Struggling Indian carrier Go First looks to have secured much-needed relief after an Indian tribunal reportedly granted its urgent request for bankruptcy protection.

The Indian carrier had on 2 May filed an application with India’s National Company Law Tribunal (NCLT) for resolution under its insolvency bankruptcy code.


Source: VishuN/Wikimedia Commons

Go First in its court filing says it has 26 operational aircraft with another 28 grounded

While the NCLT is still to formally publish the judgement relating to Go First’s application for an interim moratorium from creditors, wide-ranging reports in the Indian media say the carrier’s bid was successful following a 10 May hearing. Abhilash Lal from Alvarez & Marsal has been appointed to lead the airline through the insolvency resolution process.
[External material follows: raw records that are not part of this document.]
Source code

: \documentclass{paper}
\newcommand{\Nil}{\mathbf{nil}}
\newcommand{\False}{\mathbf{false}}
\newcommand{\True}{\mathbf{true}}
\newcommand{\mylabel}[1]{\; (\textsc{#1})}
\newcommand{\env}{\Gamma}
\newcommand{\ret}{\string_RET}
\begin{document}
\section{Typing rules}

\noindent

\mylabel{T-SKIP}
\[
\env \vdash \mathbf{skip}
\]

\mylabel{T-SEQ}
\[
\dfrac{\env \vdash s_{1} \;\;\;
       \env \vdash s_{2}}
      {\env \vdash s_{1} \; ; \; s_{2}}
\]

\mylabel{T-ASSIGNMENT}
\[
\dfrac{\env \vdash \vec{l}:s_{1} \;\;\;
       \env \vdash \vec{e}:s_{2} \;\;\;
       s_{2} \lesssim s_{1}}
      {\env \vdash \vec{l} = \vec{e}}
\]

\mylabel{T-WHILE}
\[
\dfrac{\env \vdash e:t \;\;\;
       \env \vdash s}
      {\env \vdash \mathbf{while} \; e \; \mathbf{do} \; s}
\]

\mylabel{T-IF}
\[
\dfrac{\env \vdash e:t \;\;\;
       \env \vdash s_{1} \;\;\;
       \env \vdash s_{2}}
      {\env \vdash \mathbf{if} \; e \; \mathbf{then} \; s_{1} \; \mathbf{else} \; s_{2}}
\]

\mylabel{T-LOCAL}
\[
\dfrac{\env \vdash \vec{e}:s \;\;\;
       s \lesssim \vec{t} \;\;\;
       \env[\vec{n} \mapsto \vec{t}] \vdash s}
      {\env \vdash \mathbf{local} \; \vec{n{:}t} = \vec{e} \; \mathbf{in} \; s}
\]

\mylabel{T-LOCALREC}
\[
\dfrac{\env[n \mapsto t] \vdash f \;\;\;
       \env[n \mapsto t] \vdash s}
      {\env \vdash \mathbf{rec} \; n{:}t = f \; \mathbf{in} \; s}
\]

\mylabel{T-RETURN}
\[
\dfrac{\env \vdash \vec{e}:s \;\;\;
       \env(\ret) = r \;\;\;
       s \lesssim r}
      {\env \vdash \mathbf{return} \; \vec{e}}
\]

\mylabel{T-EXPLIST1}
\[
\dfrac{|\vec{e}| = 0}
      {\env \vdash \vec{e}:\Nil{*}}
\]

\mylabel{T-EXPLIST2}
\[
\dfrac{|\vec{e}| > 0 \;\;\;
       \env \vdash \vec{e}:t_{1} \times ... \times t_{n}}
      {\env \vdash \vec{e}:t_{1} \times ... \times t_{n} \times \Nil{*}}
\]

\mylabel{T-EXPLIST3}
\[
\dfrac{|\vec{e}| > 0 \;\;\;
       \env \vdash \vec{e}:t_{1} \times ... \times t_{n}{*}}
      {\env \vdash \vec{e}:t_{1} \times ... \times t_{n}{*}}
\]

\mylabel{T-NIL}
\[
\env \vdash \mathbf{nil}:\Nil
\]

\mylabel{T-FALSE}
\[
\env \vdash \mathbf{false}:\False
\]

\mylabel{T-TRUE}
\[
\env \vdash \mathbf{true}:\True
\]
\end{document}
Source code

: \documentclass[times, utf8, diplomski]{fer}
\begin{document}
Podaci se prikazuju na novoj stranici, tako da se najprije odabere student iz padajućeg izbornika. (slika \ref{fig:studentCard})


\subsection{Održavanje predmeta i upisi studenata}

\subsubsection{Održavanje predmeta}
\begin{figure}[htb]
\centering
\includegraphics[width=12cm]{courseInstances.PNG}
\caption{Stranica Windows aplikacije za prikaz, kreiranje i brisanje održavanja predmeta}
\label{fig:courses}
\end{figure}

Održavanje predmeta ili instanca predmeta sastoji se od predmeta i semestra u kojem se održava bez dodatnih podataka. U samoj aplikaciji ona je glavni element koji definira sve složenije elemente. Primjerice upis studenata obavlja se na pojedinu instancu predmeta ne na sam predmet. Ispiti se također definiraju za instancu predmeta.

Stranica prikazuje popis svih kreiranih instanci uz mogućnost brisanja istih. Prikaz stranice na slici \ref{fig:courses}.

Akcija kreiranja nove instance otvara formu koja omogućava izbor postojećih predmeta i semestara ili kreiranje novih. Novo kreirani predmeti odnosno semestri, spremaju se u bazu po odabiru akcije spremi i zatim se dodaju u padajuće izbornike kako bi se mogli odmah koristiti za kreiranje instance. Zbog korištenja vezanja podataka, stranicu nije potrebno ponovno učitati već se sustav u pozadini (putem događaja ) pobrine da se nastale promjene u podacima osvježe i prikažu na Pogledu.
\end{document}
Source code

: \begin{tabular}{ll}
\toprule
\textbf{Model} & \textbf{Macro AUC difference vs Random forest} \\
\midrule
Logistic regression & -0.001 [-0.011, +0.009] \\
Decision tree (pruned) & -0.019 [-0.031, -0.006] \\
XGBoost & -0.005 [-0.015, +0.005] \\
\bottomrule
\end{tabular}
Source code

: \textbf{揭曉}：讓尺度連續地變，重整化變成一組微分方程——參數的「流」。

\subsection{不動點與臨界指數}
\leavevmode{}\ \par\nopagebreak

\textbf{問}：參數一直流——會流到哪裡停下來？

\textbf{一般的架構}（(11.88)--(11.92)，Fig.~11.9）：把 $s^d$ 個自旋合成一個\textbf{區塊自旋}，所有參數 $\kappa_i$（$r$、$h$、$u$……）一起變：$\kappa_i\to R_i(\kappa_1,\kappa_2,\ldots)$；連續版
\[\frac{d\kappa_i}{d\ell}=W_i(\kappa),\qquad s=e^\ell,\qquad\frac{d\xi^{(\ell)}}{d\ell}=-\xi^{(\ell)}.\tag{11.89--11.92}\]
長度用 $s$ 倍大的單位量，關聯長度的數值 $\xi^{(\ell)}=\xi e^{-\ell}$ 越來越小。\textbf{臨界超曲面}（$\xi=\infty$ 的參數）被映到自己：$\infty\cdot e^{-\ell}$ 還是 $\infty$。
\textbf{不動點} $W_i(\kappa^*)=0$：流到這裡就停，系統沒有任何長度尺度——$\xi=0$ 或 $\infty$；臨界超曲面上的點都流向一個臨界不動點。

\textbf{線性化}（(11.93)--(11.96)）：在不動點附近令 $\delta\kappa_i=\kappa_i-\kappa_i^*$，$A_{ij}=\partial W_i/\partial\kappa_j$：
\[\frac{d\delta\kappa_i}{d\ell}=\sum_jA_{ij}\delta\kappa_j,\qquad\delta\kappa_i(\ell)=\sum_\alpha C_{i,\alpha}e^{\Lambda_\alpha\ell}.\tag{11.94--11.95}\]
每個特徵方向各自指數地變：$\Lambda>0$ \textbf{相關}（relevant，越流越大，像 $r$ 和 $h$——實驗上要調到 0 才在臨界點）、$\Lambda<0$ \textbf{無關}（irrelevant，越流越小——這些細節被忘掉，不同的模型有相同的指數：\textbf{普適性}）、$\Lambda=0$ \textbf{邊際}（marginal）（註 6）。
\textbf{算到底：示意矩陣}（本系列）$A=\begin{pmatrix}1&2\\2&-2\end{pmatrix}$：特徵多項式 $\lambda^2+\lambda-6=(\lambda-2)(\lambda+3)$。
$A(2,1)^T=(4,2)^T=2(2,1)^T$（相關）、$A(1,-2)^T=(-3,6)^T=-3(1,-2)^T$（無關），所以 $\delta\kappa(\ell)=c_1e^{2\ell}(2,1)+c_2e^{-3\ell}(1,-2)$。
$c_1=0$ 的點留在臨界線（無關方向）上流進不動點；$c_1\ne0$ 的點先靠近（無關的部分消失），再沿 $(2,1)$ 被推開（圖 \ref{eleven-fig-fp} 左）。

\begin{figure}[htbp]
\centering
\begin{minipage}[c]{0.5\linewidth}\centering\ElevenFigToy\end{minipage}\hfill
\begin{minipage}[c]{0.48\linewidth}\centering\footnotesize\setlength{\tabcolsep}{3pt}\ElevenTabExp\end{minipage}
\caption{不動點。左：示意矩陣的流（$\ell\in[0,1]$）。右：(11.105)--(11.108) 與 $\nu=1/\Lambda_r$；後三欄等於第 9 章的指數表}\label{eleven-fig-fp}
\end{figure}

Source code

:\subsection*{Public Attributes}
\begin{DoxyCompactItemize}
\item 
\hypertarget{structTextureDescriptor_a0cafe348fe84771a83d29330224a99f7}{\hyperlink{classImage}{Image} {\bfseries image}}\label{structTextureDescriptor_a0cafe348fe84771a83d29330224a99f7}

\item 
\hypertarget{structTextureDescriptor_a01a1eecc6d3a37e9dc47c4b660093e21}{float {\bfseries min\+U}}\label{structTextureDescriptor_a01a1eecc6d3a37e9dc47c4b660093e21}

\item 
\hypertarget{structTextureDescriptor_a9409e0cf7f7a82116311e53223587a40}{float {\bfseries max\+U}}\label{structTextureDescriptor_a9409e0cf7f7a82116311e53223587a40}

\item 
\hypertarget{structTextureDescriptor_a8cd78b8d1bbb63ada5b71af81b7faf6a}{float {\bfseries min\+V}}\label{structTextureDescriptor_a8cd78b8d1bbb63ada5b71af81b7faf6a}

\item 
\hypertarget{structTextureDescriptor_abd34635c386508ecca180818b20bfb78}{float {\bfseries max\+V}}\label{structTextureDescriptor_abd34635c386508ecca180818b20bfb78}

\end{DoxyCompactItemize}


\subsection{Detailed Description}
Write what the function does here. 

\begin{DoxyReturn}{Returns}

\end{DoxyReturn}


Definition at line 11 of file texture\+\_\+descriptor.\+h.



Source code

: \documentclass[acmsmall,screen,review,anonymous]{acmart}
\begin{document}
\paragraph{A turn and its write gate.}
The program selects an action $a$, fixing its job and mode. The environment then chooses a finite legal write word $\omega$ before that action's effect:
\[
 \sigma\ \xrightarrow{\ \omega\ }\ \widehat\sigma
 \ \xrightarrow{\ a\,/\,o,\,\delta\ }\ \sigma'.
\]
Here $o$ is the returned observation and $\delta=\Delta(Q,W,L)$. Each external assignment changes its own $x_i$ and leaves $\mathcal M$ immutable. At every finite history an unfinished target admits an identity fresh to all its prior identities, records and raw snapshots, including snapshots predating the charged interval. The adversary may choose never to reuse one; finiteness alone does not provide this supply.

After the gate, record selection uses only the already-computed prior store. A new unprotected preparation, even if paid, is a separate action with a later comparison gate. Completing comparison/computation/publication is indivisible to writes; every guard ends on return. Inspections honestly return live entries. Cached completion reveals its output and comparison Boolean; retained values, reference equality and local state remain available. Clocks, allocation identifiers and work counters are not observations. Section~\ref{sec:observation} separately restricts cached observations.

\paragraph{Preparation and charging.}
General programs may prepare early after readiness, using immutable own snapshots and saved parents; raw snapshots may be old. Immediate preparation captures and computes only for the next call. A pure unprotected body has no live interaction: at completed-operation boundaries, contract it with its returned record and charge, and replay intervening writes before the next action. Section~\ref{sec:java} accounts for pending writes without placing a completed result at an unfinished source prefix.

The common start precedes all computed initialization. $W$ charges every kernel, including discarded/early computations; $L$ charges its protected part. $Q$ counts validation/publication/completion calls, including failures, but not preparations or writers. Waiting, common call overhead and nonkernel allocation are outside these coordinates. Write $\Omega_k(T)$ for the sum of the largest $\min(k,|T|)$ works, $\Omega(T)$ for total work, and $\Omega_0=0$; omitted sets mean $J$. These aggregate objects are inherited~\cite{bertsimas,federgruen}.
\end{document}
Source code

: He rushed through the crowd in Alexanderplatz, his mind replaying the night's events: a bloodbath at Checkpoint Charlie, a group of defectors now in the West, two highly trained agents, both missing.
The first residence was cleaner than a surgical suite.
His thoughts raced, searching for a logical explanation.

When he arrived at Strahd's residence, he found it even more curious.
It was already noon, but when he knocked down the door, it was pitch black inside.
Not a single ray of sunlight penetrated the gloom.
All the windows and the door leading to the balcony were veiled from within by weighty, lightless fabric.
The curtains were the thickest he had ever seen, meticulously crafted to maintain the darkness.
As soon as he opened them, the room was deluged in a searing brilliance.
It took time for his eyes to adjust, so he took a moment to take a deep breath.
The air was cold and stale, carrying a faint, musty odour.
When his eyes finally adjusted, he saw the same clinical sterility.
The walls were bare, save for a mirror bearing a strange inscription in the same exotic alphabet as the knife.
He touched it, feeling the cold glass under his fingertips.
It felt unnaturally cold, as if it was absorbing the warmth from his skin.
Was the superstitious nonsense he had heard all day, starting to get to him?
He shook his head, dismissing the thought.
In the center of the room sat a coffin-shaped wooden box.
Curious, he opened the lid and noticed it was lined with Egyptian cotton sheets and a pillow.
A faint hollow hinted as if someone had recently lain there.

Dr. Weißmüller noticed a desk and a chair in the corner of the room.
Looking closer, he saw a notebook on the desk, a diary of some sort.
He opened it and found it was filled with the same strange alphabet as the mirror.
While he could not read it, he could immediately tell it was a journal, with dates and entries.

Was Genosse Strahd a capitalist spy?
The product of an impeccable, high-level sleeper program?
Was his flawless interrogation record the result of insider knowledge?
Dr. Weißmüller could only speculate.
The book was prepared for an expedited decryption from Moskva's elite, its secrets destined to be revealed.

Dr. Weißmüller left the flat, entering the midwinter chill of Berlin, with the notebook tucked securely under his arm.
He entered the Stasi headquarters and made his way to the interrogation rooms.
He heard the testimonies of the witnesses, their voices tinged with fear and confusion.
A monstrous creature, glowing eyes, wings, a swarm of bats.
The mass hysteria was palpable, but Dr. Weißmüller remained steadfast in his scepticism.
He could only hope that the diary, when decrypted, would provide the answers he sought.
Lessors have in the last few days initiated a string of aircraft de-registration requests with India’s aviation regulator covering Airbus narrowbodies leased to the carrier.

In its request to the court, Go First had argued ”it will lose all its assets, if protection under the moratorium [of the Bankruptcy Insolvency Code] is not granted to the applicant on an immediate basis”.

Go First, which grounded flights on 2 May, has also today extended its suspension of operations by a further week until 19 May.

The airline has a cited reliability issues relating to Pratt & Whitney PW1100G engines powering its Airbus A320neos for its challenges and in its court filing says 28 of its 54 aircraft are grounded because of the non-supply of engines by P&W.

For its part P&W, which says it is working on PW1100G durability improvements, has pointed out that Go First ”has a lengthy history of missing its financial obligations” to the engine manufacturer.